Душа его отлетела, но в творениях душа Толстого остается с нами… Что не отразилось в них? От колыбели до гроба, от царя до крестьянина, от сподвижников Александра I до треволнений начала XX века все живет, дышит, говорит, думает в его великих созданиях. Это — целая культура. С его живого образа, который от нас ушел, мы должны перенести свою любовь на его книги, — перечитать их, пережить, перечувствовать, должны многое воплотить в своей нравственной личности и жизни. За последние годы волнение, образовавшееся около Ясной Поляны, несколько задвинуло собою от глаз повседневного читателя первые классические его произведения, особенно ‘Войну и мир’, которая даже подернулась точно пылью археологии. Но вечно жива и молода эта ‘Война и мир’, — и пыль нагнала на нее наша беззаботность, наша сутолока и толчея общественная, наше легкомыслие и невнимание. Теперь пришло время сдуть эту пыль. Пусть Толстой встанет перед нами именно в этом самом обширном и самом законченном своем творении, — в творении самом историческом. Именно оно, своим содержанием, открывает ту удивительную эпопею русского общества и отчасти даже народа русского, каковою являются все его произведения, их сумма. ‘Война и мир’ — главный корпус этой обширной, сложной и разнообразной постройки, к нему прибавлялись флигеля, этажи. В ‘Анне Карениной’, ‘Власти тьмы’, ‘Плодах просвещения’, ‘Воскресении’ — раньше в ‘Очерках Севастополя’, ‘Детстве и отрочестве’, ‘Казаках’, ‘Двух гусарах’ и других мелких рассказах дана история русского общества, всех ярусов, всех классов, за целое столетие от первых его лет и до последних. Вот эта-то история общества и предлежит нашему изучению. На ней мы можем воспитаться в самосознании. Никто так обширно не творил, как он: около его картин создания других наших поэтов и художников являются картинками, рисуночками, лишь там и здесь дополняющими великую эпопею Толстого.

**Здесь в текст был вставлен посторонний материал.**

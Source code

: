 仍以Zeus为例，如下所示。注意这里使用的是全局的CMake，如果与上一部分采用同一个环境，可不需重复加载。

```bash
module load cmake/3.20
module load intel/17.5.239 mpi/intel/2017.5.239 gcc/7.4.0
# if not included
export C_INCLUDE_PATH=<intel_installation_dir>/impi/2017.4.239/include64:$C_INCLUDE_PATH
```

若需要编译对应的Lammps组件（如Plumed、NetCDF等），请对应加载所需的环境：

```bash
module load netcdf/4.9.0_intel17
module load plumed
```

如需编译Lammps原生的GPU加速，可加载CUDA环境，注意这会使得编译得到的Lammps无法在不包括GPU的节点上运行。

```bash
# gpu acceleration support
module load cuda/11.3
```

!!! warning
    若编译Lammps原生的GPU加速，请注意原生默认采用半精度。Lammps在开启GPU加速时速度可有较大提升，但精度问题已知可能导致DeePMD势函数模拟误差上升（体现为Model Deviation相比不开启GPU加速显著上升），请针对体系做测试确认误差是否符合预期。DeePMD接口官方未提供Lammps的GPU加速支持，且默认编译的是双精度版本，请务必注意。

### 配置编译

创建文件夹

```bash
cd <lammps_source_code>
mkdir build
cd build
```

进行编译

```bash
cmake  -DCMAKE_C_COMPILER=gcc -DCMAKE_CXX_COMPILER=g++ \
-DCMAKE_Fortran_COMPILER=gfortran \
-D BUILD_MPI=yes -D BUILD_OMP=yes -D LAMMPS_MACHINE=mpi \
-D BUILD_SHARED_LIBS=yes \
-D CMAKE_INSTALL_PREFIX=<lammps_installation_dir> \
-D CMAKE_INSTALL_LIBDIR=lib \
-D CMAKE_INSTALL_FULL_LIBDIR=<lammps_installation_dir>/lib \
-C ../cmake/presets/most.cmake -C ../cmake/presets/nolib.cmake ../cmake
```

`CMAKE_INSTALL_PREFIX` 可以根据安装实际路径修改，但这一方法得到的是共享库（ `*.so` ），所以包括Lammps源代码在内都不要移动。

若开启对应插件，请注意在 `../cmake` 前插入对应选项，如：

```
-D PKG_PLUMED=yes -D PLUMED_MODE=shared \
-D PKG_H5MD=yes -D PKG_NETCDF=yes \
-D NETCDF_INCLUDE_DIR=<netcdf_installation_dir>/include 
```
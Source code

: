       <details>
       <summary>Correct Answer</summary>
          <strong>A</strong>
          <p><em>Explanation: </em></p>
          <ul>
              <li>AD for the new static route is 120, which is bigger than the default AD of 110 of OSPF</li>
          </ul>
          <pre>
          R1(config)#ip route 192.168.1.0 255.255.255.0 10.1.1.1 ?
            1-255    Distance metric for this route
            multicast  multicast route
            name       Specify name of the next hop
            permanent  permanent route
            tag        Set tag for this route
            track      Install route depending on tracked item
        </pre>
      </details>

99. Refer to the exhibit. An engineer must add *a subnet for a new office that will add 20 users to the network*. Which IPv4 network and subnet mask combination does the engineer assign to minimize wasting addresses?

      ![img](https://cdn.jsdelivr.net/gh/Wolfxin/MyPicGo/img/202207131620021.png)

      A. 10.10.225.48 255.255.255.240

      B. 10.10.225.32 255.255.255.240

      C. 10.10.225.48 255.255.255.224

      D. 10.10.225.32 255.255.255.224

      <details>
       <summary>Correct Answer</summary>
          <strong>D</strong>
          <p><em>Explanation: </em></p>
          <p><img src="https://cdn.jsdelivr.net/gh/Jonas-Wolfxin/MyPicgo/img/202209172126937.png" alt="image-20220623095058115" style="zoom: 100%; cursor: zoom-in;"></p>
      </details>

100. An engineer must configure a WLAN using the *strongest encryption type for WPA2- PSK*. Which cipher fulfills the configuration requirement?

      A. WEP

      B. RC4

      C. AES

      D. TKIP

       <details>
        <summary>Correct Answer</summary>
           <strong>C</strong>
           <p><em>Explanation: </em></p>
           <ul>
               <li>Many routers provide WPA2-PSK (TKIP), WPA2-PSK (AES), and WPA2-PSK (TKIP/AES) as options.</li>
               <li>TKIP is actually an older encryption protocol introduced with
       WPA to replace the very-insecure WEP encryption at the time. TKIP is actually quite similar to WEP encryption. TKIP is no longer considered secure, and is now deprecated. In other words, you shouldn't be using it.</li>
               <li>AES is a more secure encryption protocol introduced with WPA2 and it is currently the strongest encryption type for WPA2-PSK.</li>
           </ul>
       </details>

Между Пушкиным и Гоголем он встал, склонившись всецело к Пушкину и не имея почти ничего Гоголевского. Именно живопись Толстого своим положительным отношением к русской истории и русской жизни уравновесила гениальные отрицания малоросса Гоголя, уравновесила, притупила и сгладила. Толстой слишком нас убедил, что Россия — не страна ‘мертвых душ’. Духовная красота лиц, им выведенных, тонкость их быта и образов, сложность их духовной жизни — от семьи Болконских и Ростовых до вечно мятущегося Левина, — так велика, что ею зачаровалась и Европа. И никто дерзкий не повторит сейчас, что Россия создает только типы Чичикова да Собакевича.
Толстой — положительный писатель. Он — творец положительных идеалов в жизни. Эта его положительная сторона своим талантом, гением сводить на ‘нет’ отрицания последних годов, какие он высказывал, высказывал уже слабеющим голосом и нетвердою рукою.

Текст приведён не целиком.